At this year’s bonsai show the Cleveland Bonsai Club is going to have a table dedicated to pre-bonsai to show the various stages of bonsai creation. So what is pre-bonsai?
In its simplest form, bonsai translates to “planted in a tray” but you wouldn’t call an herb garden in a shallow pot a bonsai! A good working definition comes from Stephen Orr in The New York Times, “the term should be reserved for plants that are grown in shallow containers following the precise tenets of bonsai pruning and training, resulting in an artful miniature replica of a full-grown tree in nature.”
Of course, bonsai don’t just spring up as mature, dwarfed trees. It can take months, years, or even decades for a tree to reach the stage of refinement where it can truly be considered a bonsai.
There are basically three ways of reaching the final bonsai stage. The first is to grow a bonsai from a seed, cutting, or other propagation method. This is the slowest method and can take many decades to have a tree that resembles and ancient, wild tree. The second method is to collect a tree from the wild that already demonstrates many of the characteristics of a finished bonsai. Such trees may have been dwarfed by harsh climates, poor soil, or physical damage. Even these trees can often require many years to reach the refinement stage.

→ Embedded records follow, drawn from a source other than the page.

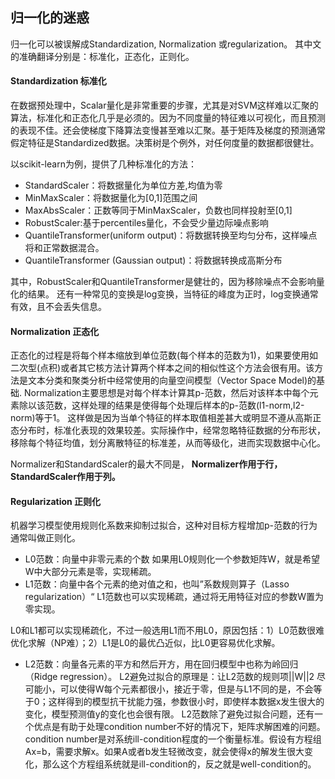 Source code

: 归一化的迷惑
---
归一化可以被误解成Standardization, Normalization 或regularization。
其中文的准确翻译分别是：标准化，正态化，正则化。

#### Standardization 标准化 ####

在数据预处理中，Scalar量化是非常重要的步骤，尤其是对SVM这样难以汇聚的算法，标准化和正态化几乎是必须的。因为不同度量的特征难以可视化，而且预测的表现不佳。还会使梯度下降算法变慢甚至难以汇聚。基于矩阵及梯度的预测通常假定特征是Standardized数据。决策树是个例外，对任何度量的数据都很健壮。

以scikit-learn为例，提供了几种标准化的方法：
* StandardScaler：将数据量化为单位方差,均值为零
* MinMaxScaler：将数据量化为[0,1]范围之间
* MaxAbsScaler：正数等同于MinMaxScaler，负数也同样投射至[0,1]
* RobustScaler:基于percentiles量化，不会受少量边际噪点影响
* QuantileTransformer(uniform output)：将数据转换至均匀分布，这样噪点将和正常数据混合。
* QuantileTransformer (Gaussian output)：将数据转换成高斯分布

其中，RobustScaler和QuantileTransformer是健壮的，因为移除噪点不会影响量化的结果。
还有一种常见的变换是log变换，当特征的峰度为正时，log变换通常有效，且不会丢失信息。

#### Normalization 正态化 ####

正态化的过程是将每个样本缩放到单位范数(每个样本的范数为1)，如果要使用如二次型(点积)或者其它核方法计算两个样本之间的相似性这个方法会很有用。该方法是文本分类和聚类分析中经常使用的向量空间模型（Vector Space Model)的基础.
Normalization主要思想是对每个样本计算其p-范数，然后对该样本中每个元素除以该范数，这样处理的结果是使得每个处理后样本的p-范数(l1-norm,l2-norm)等于1。
这样做是因为当单个特征的样本取值相差甚大或明显不遵从高斯正态分布时，标准化表现的效果较差。实际操作中，经常忽略特征数据的分布形状，移除每个特征均值，划分离散特征的标准差，从而等级化，进而实现数据中心化。

Normalizer和StandardScaler的最大不同是，
**Normalizer作用于行，StandardScaler作用于列。**

#### Regularization 正则化 ####
机器学习模型使用规则化系数来抑制过拟合，这种对目标方程增加p-范数的行为通常叫做正则化。

* L0范数：向量中非零元素的个数
如果用L0规则化一个参数矩阵W，就是希望W中大部分元素是零，实现稀疏。
* L1范数：向量中各个元素的绝对值之和，也叫”系数规则算子（Lasso regularization）“
L1范数也可以实现稀疏，通过将无用特征对应的参数W置为零实现。

L0和L1都可以实现稀疏化，不过一般选用L1而不用L0，原因包括：1）L0范数很难优化求解（NP难）；2）L1是L0的最优凸近似，比L0更容易优化求解。
* L2范数：向量各元素的平方和然后开方，用在回归模型中也称为岭回归（Ridge regression）。
L2避免过拟合的原理是：让L2范数的规则项||W||2 尽可能小，可以使得W每个元素都很小，接近于零，但是与L1不同的是，不会等于0；这样得到的模型抗干扰能力强，参数很小时，即使样本数据x发生很大的变化，模型预测值y的变化也会很有限。
L2范数除了避免过拟合问题，还有一个优点是有助于处理condition number不好的情况下，矩阵求解困难的问题。condition number是对系统ill-condition程度的一个衡量标准。假设有方程组Ax=b，需要求解x。如果A或者b发生轻微改变，就会使得x的解发生很大变化，那么这个方程组系统就是ill-condition的，反之就是well-condition的。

The most common method is to take a tree that has been growing in the landscape or nursery and cut it down into a smaller tree before beginning to refine the design. Some bonsai artists shop at the same garden centers as homeowners looking for bonsai candidates. Others shop at nurseries that specialize in producing plants intended to become a bonsai.
I’ve mentioned “refinement” several times, so what does that mean? It is extremely rare that even a “wild” bonsai (known as yamadori) are ready to be dug up and put into a bonsai pot as is. Most of them require additional work to shape into their final form, which is done by selective pruning and/or bending branches using wire. As they grow and make the transition into a final bonsai form they are referred to as being “in training” or in the “pre-bonsai” stage.
After months, years, or decades the tree will finally begin to resemble the final form the bonsai artist envisions. The tree trunk will have a decent thickness and has taken on an aged appearance. Strong branches will divide into secondary and tertiary branches. At this point the tree is ready for the design to be refined. Think of it as the finishing touches. Roots, trunk, branches and foliage are all the way the artist has envisioned and the tree is in a bonsai pot, tray, or other planting.
While a bonsai tree is never done growing, and thus never truly “finished,” it is only at this end stage that it can truly be referred to as a bonsai tree.
A few of the author’s pre-bonsai trees are shown here.
Are you interested in attending a meeting of the Cleveland Bonsai Club but aren’t sure what goes on? Well, it really depends on the meeting!
Some meetings will have a featured speaker on a particular topic. It could be about a style of tree, species, propagation technique, wiring, fertilizer, pretty much anything bonsai or bonsai related. One of the presentations this past winter was about Suiseki (stones).
Some meetings are basically mini-workshops. Attendees can bring any tree they want and work on it at the meeting while getting advice from other members. The pictures accompanying this article were taken at the June meeting. At this meeting, the new club website was unveiled and it was also a workshop. You can see some of the trees brought in to work on.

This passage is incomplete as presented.